## What you need to do
Identify each line in the records below that contains the word "implementado", and copy it.
====== Dataset entries
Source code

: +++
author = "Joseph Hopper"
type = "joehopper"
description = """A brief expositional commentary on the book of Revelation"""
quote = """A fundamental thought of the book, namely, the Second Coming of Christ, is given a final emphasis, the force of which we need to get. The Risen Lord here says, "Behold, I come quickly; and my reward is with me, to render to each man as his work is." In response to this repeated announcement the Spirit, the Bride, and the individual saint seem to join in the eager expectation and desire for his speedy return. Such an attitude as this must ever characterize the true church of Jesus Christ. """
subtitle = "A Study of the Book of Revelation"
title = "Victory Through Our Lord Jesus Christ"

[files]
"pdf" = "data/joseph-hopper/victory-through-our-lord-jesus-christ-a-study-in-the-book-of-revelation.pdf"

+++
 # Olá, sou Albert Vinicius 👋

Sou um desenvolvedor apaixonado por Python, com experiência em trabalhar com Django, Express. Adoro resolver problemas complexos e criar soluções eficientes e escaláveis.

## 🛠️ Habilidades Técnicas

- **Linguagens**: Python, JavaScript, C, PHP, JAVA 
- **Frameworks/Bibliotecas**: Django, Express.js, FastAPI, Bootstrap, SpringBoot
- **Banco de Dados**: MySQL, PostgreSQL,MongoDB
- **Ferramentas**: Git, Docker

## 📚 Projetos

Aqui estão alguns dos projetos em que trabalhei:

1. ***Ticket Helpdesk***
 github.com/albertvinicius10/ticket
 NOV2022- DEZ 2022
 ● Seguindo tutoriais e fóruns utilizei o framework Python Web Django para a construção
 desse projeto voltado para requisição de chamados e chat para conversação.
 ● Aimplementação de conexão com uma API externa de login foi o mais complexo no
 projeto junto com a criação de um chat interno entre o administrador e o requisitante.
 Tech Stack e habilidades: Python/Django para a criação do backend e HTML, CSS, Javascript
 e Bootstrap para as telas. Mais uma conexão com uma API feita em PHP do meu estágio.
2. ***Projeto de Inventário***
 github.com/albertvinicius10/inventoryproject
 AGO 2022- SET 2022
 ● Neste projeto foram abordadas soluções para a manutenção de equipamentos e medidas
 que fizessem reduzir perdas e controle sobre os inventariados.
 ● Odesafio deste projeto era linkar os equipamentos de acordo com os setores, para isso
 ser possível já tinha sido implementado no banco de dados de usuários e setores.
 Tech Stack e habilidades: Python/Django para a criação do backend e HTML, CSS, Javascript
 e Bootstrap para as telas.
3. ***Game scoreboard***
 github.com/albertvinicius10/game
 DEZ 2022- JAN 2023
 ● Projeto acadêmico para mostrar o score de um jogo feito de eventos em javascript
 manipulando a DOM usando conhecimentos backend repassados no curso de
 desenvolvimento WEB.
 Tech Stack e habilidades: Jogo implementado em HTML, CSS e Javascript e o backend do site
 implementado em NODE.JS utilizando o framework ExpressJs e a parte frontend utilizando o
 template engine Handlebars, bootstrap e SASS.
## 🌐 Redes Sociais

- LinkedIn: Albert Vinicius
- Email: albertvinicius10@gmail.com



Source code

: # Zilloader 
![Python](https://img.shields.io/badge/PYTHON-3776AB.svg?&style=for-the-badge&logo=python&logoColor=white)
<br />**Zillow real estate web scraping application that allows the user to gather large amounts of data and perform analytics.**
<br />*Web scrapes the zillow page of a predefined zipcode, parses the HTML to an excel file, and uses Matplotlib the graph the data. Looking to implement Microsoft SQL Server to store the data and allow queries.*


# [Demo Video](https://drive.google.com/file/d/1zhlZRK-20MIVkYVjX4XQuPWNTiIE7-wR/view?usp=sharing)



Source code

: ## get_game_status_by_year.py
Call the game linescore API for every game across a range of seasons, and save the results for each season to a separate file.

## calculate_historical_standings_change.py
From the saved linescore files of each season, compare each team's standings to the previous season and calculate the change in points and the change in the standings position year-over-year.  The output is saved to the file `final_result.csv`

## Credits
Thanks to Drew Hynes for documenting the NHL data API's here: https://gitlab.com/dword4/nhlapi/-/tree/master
============
## Reply
 ser possível já tinha sido implementado no banco de dados de usuários e setores.
 Tech Stack e habilidades: Jogo implementado em HTML, CSS e Javascript e o backend do site
 implementado em NODE.JS utilizando o framework ExpressJs e a parte frontend utilizando o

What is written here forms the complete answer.